▶ EXERCISE REQUIREMENTS: The lines to repeat are those below from the one containing "一张以平铺形式置于最底层的背景图片。" down to the one containing "Set the compositing", both included; reproduce them exactly and nothing else.
*** Begin section ***
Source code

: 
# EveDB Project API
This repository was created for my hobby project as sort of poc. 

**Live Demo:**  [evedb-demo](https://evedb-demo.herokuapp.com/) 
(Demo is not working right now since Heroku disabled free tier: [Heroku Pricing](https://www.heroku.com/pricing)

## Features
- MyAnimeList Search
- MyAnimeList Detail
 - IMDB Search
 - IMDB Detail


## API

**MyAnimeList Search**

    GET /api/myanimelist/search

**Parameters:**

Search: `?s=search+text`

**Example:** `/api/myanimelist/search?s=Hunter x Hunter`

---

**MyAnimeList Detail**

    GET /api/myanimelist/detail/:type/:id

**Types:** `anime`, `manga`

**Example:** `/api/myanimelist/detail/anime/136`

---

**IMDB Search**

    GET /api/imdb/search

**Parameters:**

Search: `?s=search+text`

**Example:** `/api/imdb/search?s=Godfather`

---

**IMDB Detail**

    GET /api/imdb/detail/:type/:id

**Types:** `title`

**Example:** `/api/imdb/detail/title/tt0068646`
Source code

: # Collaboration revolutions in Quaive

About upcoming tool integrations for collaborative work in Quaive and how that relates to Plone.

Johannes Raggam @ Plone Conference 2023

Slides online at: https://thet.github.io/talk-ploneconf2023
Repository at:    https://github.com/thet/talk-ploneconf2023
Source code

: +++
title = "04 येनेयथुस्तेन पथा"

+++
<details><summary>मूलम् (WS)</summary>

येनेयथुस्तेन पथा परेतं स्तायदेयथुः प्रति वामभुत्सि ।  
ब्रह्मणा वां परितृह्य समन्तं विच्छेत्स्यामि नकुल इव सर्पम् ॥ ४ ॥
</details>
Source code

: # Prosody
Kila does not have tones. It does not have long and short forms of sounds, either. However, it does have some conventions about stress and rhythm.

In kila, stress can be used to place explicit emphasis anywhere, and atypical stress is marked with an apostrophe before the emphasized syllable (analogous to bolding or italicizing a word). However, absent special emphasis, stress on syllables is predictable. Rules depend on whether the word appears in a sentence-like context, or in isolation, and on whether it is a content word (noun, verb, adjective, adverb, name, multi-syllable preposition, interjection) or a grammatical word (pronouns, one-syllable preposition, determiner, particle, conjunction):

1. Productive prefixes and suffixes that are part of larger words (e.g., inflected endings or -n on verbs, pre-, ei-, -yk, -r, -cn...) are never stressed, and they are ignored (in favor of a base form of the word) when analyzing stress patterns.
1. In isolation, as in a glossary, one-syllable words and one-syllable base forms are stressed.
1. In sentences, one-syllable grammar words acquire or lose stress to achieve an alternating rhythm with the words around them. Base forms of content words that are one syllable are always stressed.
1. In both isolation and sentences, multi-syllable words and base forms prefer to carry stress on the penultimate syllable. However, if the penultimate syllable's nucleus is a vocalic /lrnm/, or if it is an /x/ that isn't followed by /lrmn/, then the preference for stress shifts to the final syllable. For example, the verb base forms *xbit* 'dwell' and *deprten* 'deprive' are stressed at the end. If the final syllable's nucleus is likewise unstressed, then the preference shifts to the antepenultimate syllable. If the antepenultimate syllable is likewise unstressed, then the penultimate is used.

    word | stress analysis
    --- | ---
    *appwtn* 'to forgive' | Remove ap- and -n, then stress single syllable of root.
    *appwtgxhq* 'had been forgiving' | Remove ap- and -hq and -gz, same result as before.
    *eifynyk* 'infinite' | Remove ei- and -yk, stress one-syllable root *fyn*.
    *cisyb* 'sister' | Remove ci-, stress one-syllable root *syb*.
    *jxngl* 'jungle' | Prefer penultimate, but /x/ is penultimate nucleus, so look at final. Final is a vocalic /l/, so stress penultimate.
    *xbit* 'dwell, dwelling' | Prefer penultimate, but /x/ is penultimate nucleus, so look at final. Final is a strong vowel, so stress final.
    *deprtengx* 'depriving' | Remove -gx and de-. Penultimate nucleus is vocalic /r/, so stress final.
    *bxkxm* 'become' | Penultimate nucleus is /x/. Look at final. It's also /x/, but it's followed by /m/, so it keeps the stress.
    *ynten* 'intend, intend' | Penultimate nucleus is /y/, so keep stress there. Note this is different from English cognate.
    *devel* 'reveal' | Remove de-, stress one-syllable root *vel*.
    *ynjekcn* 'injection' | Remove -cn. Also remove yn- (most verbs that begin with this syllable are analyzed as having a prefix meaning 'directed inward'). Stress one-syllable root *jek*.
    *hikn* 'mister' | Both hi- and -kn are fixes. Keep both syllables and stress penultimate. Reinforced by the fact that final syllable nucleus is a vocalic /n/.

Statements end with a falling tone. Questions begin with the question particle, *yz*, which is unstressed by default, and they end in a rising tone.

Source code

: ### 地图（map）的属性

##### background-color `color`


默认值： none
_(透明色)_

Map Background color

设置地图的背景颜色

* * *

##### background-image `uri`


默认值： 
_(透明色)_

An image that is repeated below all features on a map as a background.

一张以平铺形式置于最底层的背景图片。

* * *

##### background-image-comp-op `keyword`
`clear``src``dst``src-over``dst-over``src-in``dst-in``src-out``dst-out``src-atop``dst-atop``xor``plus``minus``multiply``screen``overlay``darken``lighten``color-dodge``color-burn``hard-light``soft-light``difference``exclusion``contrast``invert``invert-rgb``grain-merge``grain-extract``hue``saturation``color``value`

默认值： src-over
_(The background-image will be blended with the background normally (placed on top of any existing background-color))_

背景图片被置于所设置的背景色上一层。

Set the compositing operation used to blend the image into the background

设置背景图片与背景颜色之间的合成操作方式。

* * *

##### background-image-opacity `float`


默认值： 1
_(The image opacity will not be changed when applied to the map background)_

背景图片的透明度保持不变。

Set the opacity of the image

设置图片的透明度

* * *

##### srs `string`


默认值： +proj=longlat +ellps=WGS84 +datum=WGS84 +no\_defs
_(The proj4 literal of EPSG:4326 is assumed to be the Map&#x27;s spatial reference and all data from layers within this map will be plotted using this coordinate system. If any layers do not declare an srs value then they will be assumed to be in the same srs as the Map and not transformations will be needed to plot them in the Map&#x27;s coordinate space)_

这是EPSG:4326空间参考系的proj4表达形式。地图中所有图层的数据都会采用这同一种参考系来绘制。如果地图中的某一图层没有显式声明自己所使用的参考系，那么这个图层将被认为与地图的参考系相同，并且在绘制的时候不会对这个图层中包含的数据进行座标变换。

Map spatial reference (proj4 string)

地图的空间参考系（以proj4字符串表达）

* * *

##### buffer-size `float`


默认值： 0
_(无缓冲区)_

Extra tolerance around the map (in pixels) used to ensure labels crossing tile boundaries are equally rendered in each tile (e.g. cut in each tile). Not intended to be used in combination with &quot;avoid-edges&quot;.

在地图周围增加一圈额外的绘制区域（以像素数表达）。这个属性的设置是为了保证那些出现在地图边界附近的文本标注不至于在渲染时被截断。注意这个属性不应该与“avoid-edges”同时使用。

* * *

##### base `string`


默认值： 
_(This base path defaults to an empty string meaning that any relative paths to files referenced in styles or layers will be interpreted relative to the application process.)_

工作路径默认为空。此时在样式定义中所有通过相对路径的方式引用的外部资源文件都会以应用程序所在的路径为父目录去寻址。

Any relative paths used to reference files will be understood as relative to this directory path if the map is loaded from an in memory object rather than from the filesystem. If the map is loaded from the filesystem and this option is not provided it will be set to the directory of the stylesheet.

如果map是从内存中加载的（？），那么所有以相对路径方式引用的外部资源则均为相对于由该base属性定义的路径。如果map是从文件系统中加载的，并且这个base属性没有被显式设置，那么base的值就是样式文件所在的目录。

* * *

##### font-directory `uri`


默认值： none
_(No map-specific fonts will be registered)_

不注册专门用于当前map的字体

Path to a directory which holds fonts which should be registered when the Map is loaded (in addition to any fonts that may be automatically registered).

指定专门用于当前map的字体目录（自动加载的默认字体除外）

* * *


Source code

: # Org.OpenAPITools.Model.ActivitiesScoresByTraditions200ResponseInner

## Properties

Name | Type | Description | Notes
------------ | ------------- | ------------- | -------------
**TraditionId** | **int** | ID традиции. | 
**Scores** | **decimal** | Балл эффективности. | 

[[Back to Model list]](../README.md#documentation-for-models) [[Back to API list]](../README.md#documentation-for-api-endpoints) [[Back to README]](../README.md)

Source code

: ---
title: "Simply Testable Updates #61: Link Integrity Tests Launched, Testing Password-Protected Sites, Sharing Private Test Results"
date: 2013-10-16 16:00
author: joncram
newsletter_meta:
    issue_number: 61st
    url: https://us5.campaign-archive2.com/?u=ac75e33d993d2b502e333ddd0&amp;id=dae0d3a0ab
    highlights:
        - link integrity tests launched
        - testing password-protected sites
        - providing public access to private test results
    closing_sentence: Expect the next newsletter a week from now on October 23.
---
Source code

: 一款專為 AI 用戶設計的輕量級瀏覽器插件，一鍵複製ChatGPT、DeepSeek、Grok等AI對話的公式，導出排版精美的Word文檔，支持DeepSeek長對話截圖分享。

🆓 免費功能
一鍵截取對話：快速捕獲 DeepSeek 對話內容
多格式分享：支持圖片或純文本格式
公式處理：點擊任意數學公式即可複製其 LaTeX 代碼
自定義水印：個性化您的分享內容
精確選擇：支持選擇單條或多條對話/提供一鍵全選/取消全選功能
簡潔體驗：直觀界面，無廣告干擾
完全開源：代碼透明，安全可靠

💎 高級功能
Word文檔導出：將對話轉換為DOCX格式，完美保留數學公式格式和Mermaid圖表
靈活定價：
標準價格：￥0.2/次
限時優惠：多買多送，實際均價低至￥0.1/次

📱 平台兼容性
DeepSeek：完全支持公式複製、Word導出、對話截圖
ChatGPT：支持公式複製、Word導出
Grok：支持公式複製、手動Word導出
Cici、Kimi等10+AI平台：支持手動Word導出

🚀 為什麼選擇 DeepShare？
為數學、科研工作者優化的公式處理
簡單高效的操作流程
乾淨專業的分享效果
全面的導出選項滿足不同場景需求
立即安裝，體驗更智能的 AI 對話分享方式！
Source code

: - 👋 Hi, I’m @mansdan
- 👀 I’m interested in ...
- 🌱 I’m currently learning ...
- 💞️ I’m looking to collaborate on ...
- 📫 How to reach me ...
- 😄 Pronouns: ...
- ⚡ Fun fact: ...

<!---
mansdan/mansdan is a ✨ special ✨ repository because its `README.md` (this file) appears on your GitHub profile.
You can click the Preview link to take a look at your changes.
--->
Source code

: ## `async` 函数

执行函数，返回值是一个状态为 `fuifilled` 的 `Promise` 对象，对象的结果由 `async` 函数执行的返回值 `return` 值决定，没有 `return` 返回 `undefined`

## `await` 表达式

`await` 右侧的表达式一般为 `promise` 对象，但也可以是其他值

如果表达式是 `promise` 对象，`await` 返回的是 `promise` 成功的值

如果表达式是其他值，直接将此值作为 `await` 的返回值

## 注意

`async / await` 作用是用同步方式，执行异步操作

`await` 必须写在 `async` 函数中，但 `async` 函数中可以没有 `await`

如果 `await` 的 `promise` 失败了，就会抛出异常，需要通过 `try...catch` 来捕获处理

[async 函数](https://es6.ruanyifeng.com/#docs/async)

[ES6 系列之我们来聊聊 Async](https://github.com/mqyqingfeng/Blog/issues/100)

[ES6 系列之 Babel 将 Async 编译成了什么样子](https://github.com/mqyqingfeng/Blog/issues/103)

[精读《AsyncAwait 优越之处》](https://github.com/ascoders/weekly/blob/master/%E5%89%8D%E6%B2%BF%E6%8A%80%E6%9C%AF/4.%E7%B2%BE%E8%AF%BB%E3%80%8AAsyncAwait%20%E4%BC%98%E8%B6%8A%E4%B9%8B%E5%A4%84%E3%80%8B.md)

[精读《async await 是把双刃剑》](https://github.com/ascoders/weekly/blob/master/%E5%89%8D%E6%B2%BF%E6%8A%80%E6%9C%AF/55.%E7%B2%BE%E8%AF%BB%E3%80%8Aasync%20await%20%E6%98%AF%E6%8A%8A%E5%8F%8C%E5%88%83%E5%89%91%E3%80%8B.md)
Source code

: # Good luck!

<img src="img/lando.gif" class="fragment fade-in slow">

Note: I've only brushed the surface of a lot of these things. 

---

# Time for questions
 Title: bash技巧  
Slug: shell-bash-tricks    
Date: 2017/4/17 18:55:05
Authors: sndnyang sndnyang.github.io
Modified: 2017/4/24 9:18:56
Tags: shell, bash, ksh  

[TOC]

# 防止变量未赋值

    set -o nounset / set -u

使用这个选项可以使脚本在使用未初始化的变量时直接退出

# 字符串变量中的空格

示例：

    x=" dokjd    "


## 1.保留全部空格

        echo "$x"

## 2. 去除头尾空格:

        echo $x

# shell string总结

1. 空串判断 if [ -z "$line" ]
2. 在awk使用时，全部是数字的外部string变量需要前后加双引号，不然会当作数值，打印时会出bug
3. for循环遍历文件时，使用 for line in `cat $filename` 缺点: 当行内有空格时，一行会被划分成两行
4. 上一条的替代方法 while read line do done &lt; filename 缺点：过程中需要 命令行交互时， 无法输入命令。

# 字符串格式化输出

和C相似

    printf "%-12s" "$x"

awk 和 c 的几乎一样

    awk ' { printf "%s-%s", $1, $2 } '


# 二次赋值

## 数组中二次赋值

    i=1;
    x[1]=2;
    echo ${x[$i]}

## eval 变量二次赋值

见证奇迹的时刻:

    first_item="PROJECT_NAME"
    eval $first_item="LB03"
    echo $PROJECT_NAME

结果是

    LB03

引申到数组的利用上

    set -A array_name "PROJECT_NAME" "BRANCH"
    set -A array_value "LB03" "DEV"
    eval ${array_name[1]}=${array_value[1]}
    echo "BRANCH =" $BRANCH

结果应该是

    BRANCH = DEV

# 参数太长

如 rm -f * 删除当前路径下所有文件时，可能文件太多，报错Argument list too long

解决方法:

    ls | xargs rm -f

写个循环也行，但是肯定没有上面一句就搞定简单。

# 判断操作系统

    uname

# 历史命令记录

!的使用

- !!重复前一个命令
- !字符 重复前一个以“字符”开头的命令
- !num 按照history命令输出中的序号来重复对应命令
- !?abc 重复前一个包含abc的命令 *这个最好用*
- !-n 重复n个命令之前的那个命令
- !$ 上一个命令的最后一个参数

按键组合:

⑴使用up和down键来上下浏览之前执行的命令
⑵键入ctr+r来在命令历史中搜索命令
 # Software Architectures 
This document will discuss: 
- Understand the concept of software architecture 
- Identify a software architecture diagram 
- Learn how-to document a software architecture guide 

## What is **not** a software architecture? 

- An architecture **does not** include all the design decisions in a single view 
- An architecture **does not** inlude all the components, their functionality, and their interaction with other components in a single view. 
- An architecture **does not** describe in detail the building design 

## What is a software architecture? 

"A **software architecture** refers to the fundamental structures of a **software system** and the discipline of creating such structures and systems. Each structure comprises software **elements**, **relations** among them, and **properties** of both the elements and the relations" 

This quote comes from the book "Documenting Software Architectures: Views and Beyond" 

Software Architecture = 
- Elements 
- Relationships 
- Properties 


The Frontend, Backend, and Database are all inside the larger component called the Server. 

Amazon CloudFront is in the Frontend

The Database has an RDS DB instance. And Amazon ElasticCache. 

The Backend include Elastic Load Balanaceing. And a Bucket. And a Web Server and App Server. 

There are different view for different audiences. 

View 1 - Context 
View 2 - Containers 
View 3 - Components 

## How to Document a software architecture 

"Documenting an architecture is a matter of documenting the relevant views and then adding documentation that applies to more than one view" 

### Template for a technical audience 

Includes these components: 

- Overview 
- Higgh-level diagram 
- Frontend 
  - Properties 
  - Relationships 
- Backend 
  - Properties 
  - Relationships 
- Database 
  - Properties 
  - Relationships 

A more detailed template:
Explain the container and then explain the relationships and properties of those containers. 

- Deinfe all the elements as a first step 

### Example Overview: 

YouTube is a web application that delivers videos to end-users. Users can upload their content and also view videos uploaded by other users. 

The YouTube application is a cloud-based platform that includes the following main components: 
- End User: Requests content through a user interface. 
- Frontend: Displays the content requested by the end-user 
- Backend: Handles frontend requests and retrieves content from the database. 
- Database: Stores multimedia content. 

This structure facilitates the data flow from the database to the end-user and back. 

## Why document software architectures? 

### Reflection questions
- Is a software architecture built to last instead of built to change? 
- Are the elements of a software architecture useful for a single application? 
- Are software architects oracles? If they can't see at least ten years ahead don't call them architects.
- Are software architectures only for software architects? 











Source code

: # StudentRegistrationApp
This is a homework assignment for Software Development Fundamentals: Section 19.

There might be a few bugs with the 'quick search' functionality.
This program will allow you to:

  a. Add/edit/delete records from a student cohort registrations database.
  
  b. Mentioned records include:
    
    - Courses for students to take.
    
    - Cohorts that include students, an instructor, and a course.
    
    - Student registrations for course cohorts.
*** End section ***
▶ OUTPUT:
一张以平铺形式置于最底层的背景图片。

* * *

##### background-image-comp-op `keyword`
`clear``src``dst``src-over``dst-over``src-in``dst-in``src-out``dst-out``src-atop``dst-atop``xor``plus``minus``multiply``screen``overlay``darken``lighten``color-dodge``color-burn``hard-light``soft-light``difference``exclusion``contrast``invert``invert-rgb``grain-merge``grain-extract``hue``saturation``color``value`

默认值： src-over
_(The background-image will be blended with the background normally (placed on top of any existing background-color))_

背景图片被置于所设置的背景色上一层。

Set the compositing operation used to blend the image into the background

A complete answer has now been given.